Christians in Iraq have formed a militia to take back their Nineveh Plains homeland from ISIS.
The organisation, the Nineveh Plains Protection Units, has more than 3,000 troops serving or awaiting training, and has the backing of the Iraqi Government and the Kurdish Peshmerga.
The force has 500 Assyrian Christian troops stationed in towns such as Alqosh in the Nineveh Plains to defend them from ISIS, with a further 500 being trained and another 3,000 men registered and awaiting training. Their aim is to take back the rest of the Nineveh Plains, a traditionally Christian part of Iraq, which was overrun by ISIS last summer. More than 100,000 Christians are currently displaced in the nearby Kurdish-controlled region of northern Iraq, along with a large number of Yazidis.

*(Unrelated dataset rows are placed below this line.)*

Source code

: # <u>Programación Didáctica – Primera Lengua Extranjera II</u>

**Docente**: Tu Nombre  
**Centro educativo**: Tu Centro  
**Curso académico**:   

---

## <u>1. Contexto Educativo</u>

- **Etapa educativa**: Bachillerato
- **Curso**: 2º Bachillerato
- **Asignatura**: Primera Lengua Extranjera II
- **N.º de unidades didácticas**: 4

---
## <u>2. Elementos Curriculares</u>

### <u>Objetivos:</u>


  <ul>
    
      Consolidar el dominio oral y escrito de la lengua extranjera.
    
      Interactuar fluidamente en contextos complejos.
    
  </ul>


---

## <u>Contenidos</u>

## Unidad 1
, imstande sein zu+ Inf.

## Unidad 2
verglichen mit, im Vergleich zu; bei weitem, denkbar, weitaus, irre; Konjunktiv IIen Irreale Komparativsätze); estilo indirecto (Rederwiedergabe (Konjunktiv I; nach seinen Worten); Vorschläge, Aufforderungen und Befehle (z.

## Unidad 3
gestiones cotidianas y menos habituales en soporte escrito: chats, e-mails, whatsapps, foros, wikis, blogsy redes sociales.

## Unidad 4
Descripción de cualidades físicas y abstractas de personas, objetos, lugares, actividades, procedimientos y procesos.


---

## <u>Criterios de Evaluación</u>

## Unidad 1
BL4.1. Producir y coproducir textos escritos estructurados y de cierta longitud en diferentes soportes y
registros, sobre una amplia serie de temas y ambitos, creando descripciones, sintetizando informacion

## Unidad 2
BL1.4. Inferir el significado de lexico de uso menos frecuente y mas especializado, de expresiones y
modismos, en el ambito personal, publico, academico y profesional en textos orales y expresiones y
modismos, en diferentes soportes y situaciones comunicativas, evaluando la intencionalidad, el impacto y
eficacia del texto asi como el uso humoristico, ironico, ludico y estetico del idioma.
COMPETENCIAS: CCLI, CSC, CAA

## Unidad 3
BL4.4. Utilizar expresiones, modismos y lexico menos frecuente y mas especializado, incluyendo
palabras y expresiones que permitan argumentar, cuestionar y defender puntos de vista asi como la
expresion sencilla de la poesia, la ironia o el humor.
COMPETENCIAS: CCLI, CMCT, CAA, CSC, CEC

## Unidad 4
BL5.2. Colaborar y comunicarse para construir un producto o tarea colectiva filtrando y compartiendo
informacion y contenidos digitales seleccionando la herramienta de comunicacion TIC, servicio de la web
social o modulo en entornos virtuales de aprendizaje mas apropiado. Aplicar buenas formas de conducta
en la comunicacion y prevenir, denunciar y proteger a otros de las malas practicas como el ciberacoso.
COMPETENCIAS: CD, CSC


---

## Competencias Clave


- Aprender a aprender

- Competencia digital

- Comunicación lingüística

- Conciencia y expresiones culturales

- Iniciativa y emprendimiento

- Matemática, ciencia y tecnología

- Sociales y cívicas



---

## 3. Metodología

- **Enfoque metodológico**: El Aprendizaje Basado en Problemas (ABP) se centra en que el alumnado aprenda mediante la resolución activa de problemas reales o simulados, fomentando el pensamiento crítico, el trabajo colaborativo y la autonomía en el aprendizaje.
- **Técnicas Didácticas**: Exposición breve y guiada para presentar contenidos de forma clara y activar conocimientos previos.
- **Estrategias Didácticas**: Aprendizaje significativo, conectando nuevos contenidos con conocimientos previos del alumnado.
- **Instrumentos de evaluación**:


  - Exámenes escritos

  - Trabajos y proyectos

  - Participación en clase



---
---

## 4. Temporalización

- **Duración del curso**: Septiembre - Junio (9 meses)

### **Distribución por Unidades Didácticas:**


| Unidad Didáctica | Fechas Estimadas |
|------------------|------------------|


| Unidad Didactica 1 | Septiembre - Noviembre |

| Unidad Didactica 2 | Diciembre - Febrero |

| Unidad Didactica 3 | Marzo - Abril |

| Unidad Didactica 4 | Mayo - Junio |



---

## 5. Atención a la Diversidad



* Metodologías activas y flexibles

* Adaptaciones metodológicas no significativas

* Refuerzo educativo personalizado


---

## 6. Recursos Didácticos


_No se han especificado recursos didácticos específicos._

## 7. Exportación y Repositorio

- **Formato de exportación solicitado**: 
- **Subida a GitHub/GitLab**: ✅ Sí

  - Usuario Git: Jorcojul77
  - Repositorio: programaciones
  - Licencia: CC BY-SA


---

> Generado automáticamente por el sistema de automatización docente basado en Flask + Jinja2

The Assyrian forces are allied to the Iraqi Army and Kurds but do not take orders from either, and their aim is to establish an administrate area for the Assyrians and Yazidis, as well as other minorities such as Shabaks and Mandeans.
The group are funded by members of the Assyrian diaspora, which is mainly concentrated in the United States, Australia and Sweden, and they are being trained by an American security company. However they are short of funds.

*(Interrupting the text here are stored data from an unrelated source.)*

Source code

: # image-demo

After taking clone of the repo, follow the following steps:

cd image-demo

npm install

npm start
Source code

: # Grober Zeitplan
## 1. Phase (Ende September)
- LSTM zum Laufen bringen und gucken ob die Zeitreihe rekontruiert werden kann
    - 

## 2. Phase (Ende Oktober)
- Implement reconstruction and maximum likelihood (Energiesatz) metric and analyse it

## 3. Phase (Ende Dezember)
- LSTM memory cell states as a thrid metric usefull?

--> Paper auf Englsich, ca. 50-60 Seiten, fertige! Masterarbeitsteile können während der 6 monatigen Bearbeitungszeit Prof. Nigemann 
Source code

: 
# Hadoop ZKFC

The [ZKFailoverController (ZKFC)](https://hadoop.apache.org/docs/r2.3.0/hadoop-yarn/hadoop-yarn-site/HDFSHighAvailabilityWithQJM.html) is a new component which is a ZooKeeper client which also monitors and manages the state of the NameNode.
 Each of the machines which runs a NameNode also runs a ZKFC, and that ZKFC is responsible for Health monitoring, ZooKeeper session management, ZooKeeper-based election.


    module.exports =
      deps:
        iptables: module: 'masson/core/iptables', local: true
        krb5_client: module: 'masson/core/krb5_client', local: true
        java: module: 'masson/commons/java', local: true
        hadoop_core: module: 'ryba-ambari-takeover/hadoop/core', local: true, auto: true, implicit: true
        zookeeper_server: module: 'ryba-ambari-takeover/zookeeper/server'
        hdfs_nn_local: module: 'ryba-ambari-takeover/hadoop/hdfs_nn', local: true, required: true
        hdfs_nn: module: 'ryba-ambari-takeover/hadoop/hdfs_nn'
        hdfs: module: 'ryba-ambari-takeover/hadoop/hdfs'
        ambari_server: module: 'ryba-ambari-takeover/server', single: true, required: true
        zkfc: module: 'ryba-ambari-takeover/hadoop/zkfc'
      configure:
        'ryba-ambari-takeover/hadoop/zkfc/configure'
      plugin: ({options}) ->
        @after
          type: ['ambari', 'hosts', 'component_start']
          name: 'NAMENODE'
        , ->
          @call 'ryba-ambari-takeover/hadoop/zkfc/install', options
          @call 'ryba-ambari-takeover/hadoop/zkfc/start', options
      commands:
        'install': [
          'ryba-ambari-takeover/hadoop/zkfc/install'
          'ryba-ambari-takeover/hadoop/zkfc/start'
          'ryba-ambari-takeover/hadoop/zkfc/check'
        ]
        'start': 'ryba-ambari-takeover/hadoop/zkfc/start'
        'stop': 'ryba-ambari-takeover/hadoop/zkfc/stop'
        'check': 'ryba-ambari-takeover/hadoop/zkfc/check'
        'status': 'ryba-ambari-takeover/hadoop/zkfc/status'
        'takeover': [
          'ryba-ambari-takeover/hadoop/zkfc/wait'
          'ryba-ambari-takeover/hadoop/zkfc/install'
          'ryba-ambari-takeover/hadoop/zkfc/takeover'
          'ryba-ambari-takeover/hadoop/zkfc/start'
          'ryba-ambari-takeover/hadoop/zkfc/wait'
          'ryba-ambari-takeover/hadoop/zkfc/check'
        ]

There are around 5,000 people of Assyrian descent in Britain, many of whom were given citizenship on account of their fathers and grandfathers’ service in the Assyrian Levies, who fought alongside the British in the First and Second World War.
British-Assyrians are currently awaiting a response from the Foreign Office on whether it is legal or not to financially support the group.
John Michael, a British-Assyrian, said: “This is our last stand, if this fails then Christianity will be finished in Iraq.”